Nexus International, the privately held gaming and digital entertainment company led by founder and CEO Gurhan Kiziloz, has reported $546 million in revenue for the first half of 2025, marking a 110% year-on-year increase. This milestone comes just six months after the company posted $400 million in full-year revenue for 2024.
The company’s growth trajectory, now on track for a potential $1.1 billion to $1.2 billion annual run rate, places Nexus among the most formidable global operators in the regulated iGaming space. Yet despite the scale, the company remains self-funded, board-free, and founder-led—a rarity in an industry dominated by highly capitalized public firms.
“We’re not trying to look busy; we’re trying to get results,” said Kiziloz. “Six months in, we’ve already outperformed last year. Our approach hasn’t changed: stay lean, move fast, and avoid distraction.”
The first-half revenue surge has been powered by the simultaneous scale-up of three brands across key geographies: Spartans.com, Nexus’s crypto-first casino and sports betting platform; Lanistar, its newly launched gaming operator; and Megaposta, the flagship Brazilian brand that continues to post strong performance in Latin America’s most dynamic gaming market.
Spartans.com has expanded rapidly across more than 40 global markets. The platform’s multilingual interface and frictionless crypto transactions have appealed to a growing segment of players looking for faster, borderless gaming experiences. According to internal figures, Spartans has grown user acquisition and revenue every quarter since launch.
Meanwhile, Lanistar’s entrance into regulated gaming has begun to take shape, with licensing secured and operations live. Originally launched as a fintech brand, Lanistar has been repositioned to serve as a digital-first casino operator targeting millennial and Gen Z audiences in key global regions.
Megaposta continues to anchor the company’s Brazilian footprint. Nexus was among the first to secure licensing under the country’s newly regulated iGaming framework, which took effect in early 2025. Brazil now accounts for a significant portion of Nexus’s revenue, with high mobile usage and a growing online gaming culture supporting long-term momentum.
“Brazil was a calculated entry for us. We understood the timing and the regulation early,” said Kiziloz. “But this isn’t about one market. Our infrastructure now supports expansion into dozens more.”
Despite its scale, Nexus has avoided the limelight. With no external investors, no board of directors, and a leadership structure centralized around Kiziloz, the company has maintained an unusually fast pace of decision-making. This agility, Kiziloz argues, is what has enabled Nexus to enter multiple markets and scale brands in parallel without compromising speed.
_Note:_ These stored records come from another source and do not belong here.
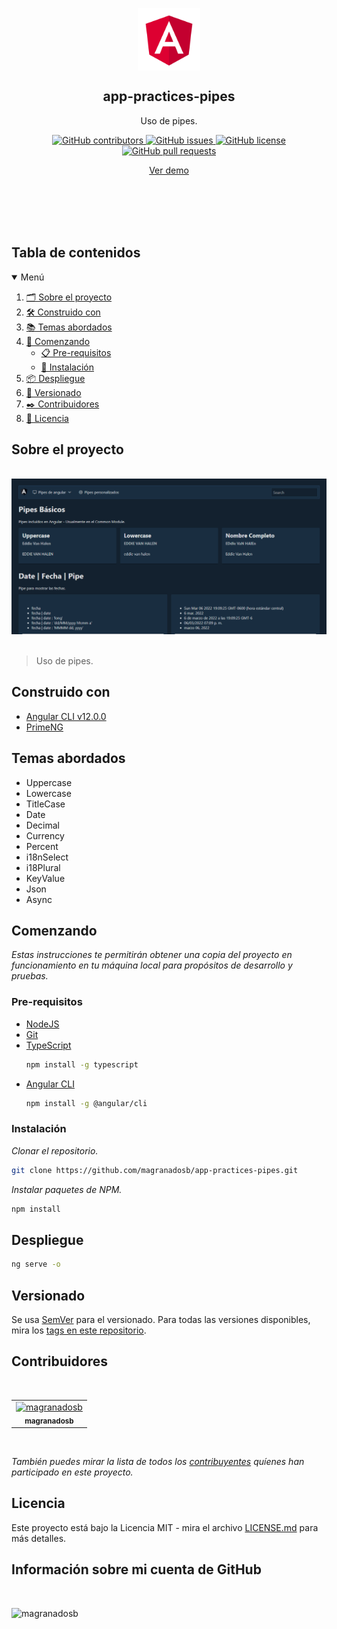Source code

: <p align="center">
 <img width="100px" src="./src/assets/img/logo.png" align="center" alt="GitHub Readme Stats" />
 <h2 align="center">app-practices-pipes</h2>
 <p align="center">Uso de pipes.</p>
</p>
  <p align="center">
     <a href="https://github.com/magranadosb/app-practices-pipes/graphs/contributors">
      <img alt="GitHub contributors" src="https://img.shields.io/github/contributors/magranadosb/app-practices-pipes.svg?style=for-the-badge" />
     </a>
     <a href="https://github.com/magranadosb/app-practices-pipes/issues">
      <img alt="GitHub issues" src="https://img.shields.io/github/issues/magranadosb/app-practices-pipes.svg?style=for-the-badge" />
     </a>
     <a href="https://github.com/magranadosb/app-practices-pipes/blob/main/LICENSE.md">
      <img alt="GitHub license" src="https://img.shields.io/github/license/magranadosb/app-practices-pipes.svg?style=for-the-badge" />
     </a>
     <a href="https://github.com/magranadosb/app-practices-pipes/pulls">
      <img alt="GitHub pull requests" src="https://img.shields.io/github/issues-pr/magranadosb/app-practices-pipes.svg?style=for-the-badge" />
     </a>
</p> 
<p align="center">
    <a href="https://magranadosb.github.io/app-practices-pipes/">Ver demo</a>
</p>
<br/>
<br/>
<br/>
<br/>

## Tabla de contenidos

<details open="open">
  <summary>Menú</summary>
  <ol>
    <li><a href="#sobre-el-proyecto">🗂️ Sobre el proyecto</a></li>
    <li><a href="#construido-con">🛠️ Construido con</a></li>
    <li><a href="#temas-abordados">📚 Temas abordados</a></li>
    <li>
      <a href="#comenzando">🚀 Comenzando</a>
      <ul>
        <li><a href="#pre-requisitos">📋 Pre-requisitos</a></li>
        <li><a href="#instalación">🔧 Instalación</a></li>
      </ul>
    </li>
    <li><a href="#despliegue">📦 Despliegue</a></li>
    <li><a href="#versionado">📌 Versionado</a></li>
    <li><a href="#contribuidores">✒️ Contribuidores</a></li>
    <li><a href="#licencia">📄 Licencia</a></li>
  </ol>
</details>

## Sobre el proyecto

&nbsp;
![](./src/assets/img/header.PNG)
&nbsp;
 >Uso de pipes.

## Construido con

* [Angular CLI v12.0.0](https://angular.io/)
* [PrimeNG](https://www.primefaces.org/primeng/)

## Temas abordados

* Uppercase
* Lowercase
* TitleCase
* Date
* Decimal
* Currency
* Percent
* i18nSelect
* i18Plural
* KeyValue
* Json
* Async

## Comenzando

_Estas instrucciones te permitirán obtener una copia del proyecto en funcionamiento en tu máquina local para propósitos de desarrollo y pruebas._

### Pre-requisitos

* [NodeJS](https://nodejs.org/en/)
* [Git](https://git-scm.com)
* [TypeScript](https://www.typescriptlang.org/download)
  ```sh
  npm install -g typescript
  ```
* [Angular CLI](https://angular.io/cli)
  ```sh
  npm install -g @angular/cli
  ```

### Instalación

_Clonar el repositorio._
```sh
git clone https://github.com/magranadosb/app-practices-pipes.git
```

_Instalar paquetes de NPM._

```sh
npm install
```
## Despliegue

```sh
ng serve -o
```

## Versionado

Se usa [SemVer](http://semver.org/) para el versionado. Para todas las versiones disponibles, mira los [tags en este repositorio](https://github.com/magranadosb/app-practices-pipes/tags).

## Contribuidores
&nbsp;

<table>
  <tr>
    <td align="center">
      <a href="https://github.com/magranadosb">
        <img src="https://avatars.githubusercontent.com/u/75822956" width="50px;" alt="magranadosb"/><br>
        <sub>
          <b>magranadosb</b>
        </sub>
      </a>
    </td>
  </tr>
</table>
&nbsp;

_También puedes mirar la lista de todos los [contribuyentes](https://github.com/magranadosb/app-practices-pipes/graphs/contributors) quíenes han participado en este proyecto._

## Licencia

Este proyecto está bajo la Licencia MIT - mira el archivo [LICENSE.md](LICENSE.md) para más detalles.

## Información sobre mi cuenta de GitHub

<br/>

![magranadosb](https://github-readme-stats.vercel.app/api?username=magranadosb&show_icons=true&locale=es)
“Most companies lose time to alignment. We just move,” he said. “There’s no playbook here, just execution.”
Still, the rapid growth invites scrutiny. As the company moves toward its $1.45 billion annual revenue target, questions about governance, sustainability, and scalability remain. Nexus has yet to signal whether it will raise capital, appoint a board, or alter its structure as it enters what could be a new phase of operational maturity.
For now, the company appears content to let results speak louder than plans. The $546 million H1 figure puts Nexus ahead of many listed peers in the gaming sector, despite having raised no outside funding and avoided conventional scaling paths.
With additional market launches expected in H2 2025 and new brand initiatives underway, Kiziloz says the priority is not maintaining appearances but delivering compounding returns.
“This isn’t a sprint, but we are running fast,” he added. “The goal is to stay efficient while expanding. We’re not chasing hype. We’re building value.”